II. L’indemnité d’occupation en indivision après confiscation: nature, conditions et point de départ
A. Une indemnité objective, indépendante du préjudice allégué
Sur l’indemnité d’occupation, la cour s’appuie sur l’économie de l’article 815-9. Elle rappelle l’énoncé bien connu: « L’indivisaire qui use ou jouit privativement de la chose indivise est, sauf convention contraire, redevable d’une indemnité ». La privation corrélative des droits d’usage de l’autre coïndivisaire fonde l’indemnité, qui compense la jouissance exclusive.
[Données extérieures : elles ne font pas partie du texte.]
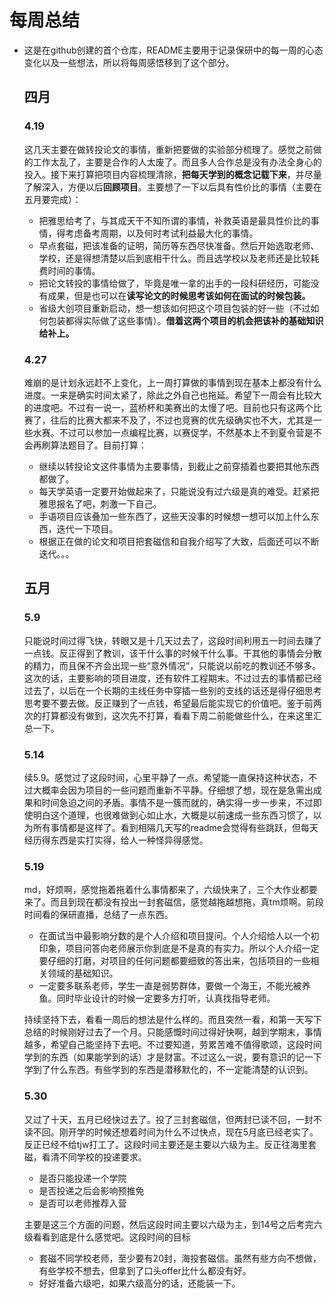 # 每周总结

+ 这是在github创建的首个仓库，README主要用于记录保研中的每一周的心态变化以及一些想法，所以将每周感悟移到了这个部分。

  ## 四月

  ### 4.19

  这几天主要在做转投论文的事情，重新把要做的实验部分梳理了。感觉之前做的工作太乱了，主要是合作的人太废了。而且多人合作总是没有办法全身心的投入。接下来打算把项目内容梳理清除，**把每天学到的概念记载下来**，并尽量了解深入，方便以后**回顾项目**。主要想了一下以后具有性价比的事情（主要在五月要完成）：

  + 把雅思给考了，与其成天干不知所谓的事情，补救英语是最具性价比的事情，得考虑备考周期，以及何时考试利益最大化的事情。
  + 早点套磁，把该准备的证明，简历等东西尽快准备。然后开始选取老师、学校，还是得想清楚以后到底相干什么。而且选学校以及老师还是比较耗费时间的事情。
  + 把论文转投的事情给做了，毕竟是唯一拿的出手的一段科研经历，可能没有成果，但是也可以在**读写论文的时候思考该如何在面试的时候包装。**
  + 省级大创项目重新启动，想一想该如何把这个项目包装的好一些（不过如何包装都得实际做了这些事情）。**借着这两个项目的机会把该补的基础知识给补上。**

  ### 4.27

  难崩的是计划永远赶不上变化，上一周打算做的事情到现在基本上都没有什么进度。一来是确实时间太紧了，除此之外自己也拖延。希望下一周会有比较大的进度吧。不过有一说一，蓝桥杯和美赛出的太慢了吧。目前也只有这两个比赛了，往后的比赛大都来不及了，不过也竞赛的优先级确实也不大，尤其是一些水赛。不过可以参加一点编程比赛，以赛促学，不然基本上不到夏令营是不会再刷算法题目了。目前打算：

  + 继续以转投论文这件事情为主要事情，到截止之前穿插着也要把其他东西都做了。
  + 每天学英语一定要开始做起来了，只能说没有过六级是真的难受。赶紧把雅思报名了吧，刺激一下自己。
  + 手语项目应该叠加一些东西了，这些天没事的时候想一想可以加上什么东西，迭代一下项目。
  + 根据正在做的论文和项目把套磁信和自我介绍写了大致，后面还可以不断迭代。。。

  ## 五月

  ### 5.9

  只能说时间过得飞快，转眼又是十几天过去了，这段时间利用五一时间去赚了一点钱。反正得到了教训，该干什么事的时候干什么事。干其他的事情会分散的精力，而且保不齐会出现一些“意外情况”，只能说以前吃的教训还不够多。这次的话，主要影响的项目进度，还有软件工程期末。不过过去的事情都已经过去了，以后在一个长期的主线任务中穿插一些别的支线的话还是得仔细思考思考要不要去做。反正赚到了一点钱，希望最后能实现它的价值吧。鉴于前两次的打算都没有做到，这次先不打算，看看下周二前能做些什么，在来这里汇总一下。

  ### 5.14

  续5.9。感觉过了这段时间，心里平静了一点。希望能一直保持这种状态，不过大概率会因为项目的一些问题而重新不平静。仔细想了想，现在是急需出成果和时间急迫之间的矛盾。事情不是一簇而就的，确实得一步一步来，不过即使明白这个道理，也很难做到心如止水，大概是以前速成一些东西习惯了，以为所有事情都是这样了。看到相隔几天写的readme会觉得有些跳跃，但每天经历得东西是实打实得，给人一种怪异得感觉。

  ### 5.19

  md，好烦啊，感觉拖着拖着什么事情都来了，六级快来了，三个大作业都要来了。而且到现在都没有投出一封套磁信，感觉越拖越想拖，真tm烦啊。前段时间看的保研直播，总结了一点东西。

  + 在面试当中最影响分数的是个人介绍和项目提问。个人介绍给人以一个初印象，项目问答向老师展示你到底是不是真的有实力。所以个人介绍一定要仔细的打磨，对项目的任何问题都要细致的答出来，包括项目的一些相关领域的基础知识。
  + 一定要多联系老师，学生一直是弱势群体，要做一个海王，不能光被养鱼。同时毕业设计的时候一定要多方打听，认真找指导老师。

  持续坚持下去，看看一周后的想法是什么样的。而且突然一看，和第一天写下总结的时候刚好过去了一个月。只能感慨时间过得好快啊，越到学期末，事情越多，希望自己能坚持下去吧。不过要知道，劳累苦难不值得歌颂，这段时间学到的东西（如果能学到的话）才是财富。不过这么一说，要有意识的记一下学到了什么东西。有些学到的东西是潜移默化的，不一定能清楚的认识到。

  ### 5.30

  又过了十天，五月已经快过去了。投了三封套磁信，但两封已读不回，一封不读不回。刚开学的时候还想着时间为什么不过快点，现在5月底已经老实了。反正已经不给tjw打工了。这段时间主要还是主要以六级为主。反正往海里套磁，看清不同学校的投递要求。

  + 是否只能投递一个学院
  + 是否投递之后会影响预推免
  + 是否可以老师推荐入营

  主要是这三个方面的问题，然后这段时间主要以六级为主，到14号之后考完六级看看到底是什么感觉吧。这段时间的目标

  + 套磁不同学校老师，至少要有20封，海投套磁信。虽然有些方向不想做，有些学校不想去，但拿到了口头offer比什么都没有好。
  + 好好准备六级吧，如果六级高分的话，还能装一下。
La motivation écarte tout débat probatoire inutile sur l’existence d’un préjudice ou l’intention de louer. La cour l’affirme nettement: « le 2e alinéa susvisé de l’article 815-9 du code civil ne subordonne aucunement l’exigibilité d’une indemnité à un quelconque préjudice, ni à la possibilité ou non de louer le bien indivis ». L’argument tiré de l’absence de projet locatif de l’appelant est donc indifférent. L’indemnité revêt un caractère objectif, attaché à la jouissance privative, sauf stipulation contraire, laquelle n’est pas alléguée.
Cette orientation s’inscrit dans une ligne jurisprudentielle constante. Elle évite une incertitude source de contentieux, et favorise une liquidation lisible. Elle protège l’égalité des coïndivisaires quant aux fruits civils et à l’usage, principe directeur de l’indivision, même lorsque celle-ci résulte d’une confiscation pénale.
B. Le point de départ au jour de la substitution du coïndivisaire
La date retenue est celle où la jouissance est devenue exclusive, c’est‑à‑dire à compter de la substitution du nouveau coïndivisaire par l’effet de la confiscation devenue définitive, soit le 27 mars 2018. Cette fixation rattache l’obligation au moment où s’éteignent les droits concurrents de l’ancien indivisaire et où naissent ceux du nouvel entrant. La méthode est conforme à la logique de l’article 815-9, qui apprécie la jouissance privative dans son effectivité.
La solution confirme le jugement de première instance, la cour énonçant que « le jugement sera confirmé de ce chef ». Elle présente deux avantages. D’une part, elle prévient l’imputation d’une indemnité pendant une période de co‑occupation, incompatible avec la notion de jouissance privative. D’autre part, elle harmonise le calendrier des droits et obligations de l’indivision avec l’autorité de la décision pénale, sans faire peser rétroactivement une charge avant l’entrée du nouvel indivisaire.
La portée de l’arrêt mérite attention. En matière d’indivision post‑confiscation, la cour articule sans heurts le droit pénal patrimonial et le droit civil des biens. Elle consacre un principe de neutralité temporelle: la substitution n’efface pas l’ancienneté des impenses utiles (appréciées par le notaire), mais elle borne l’indemnité d’occupation à la période de jouissance effectivement exclusive. Cette convergence renforce la prévisibilité des opérations de liquidation et la sécurité des acteurs.
Enfin, l’économie de la décision sur les demandes accessoires préserve la sobriété du contentieux. L’absence d’allocation au titre de l’article 700 et la condamnation aux dépens suivent la logique de la solution au fond, sans excès ni rigidité. L’arrêt concilie efficacité procédurale et exactitude des principes, en privilégiant une liquidation informée par la preuve et par la hiérarchie des textes.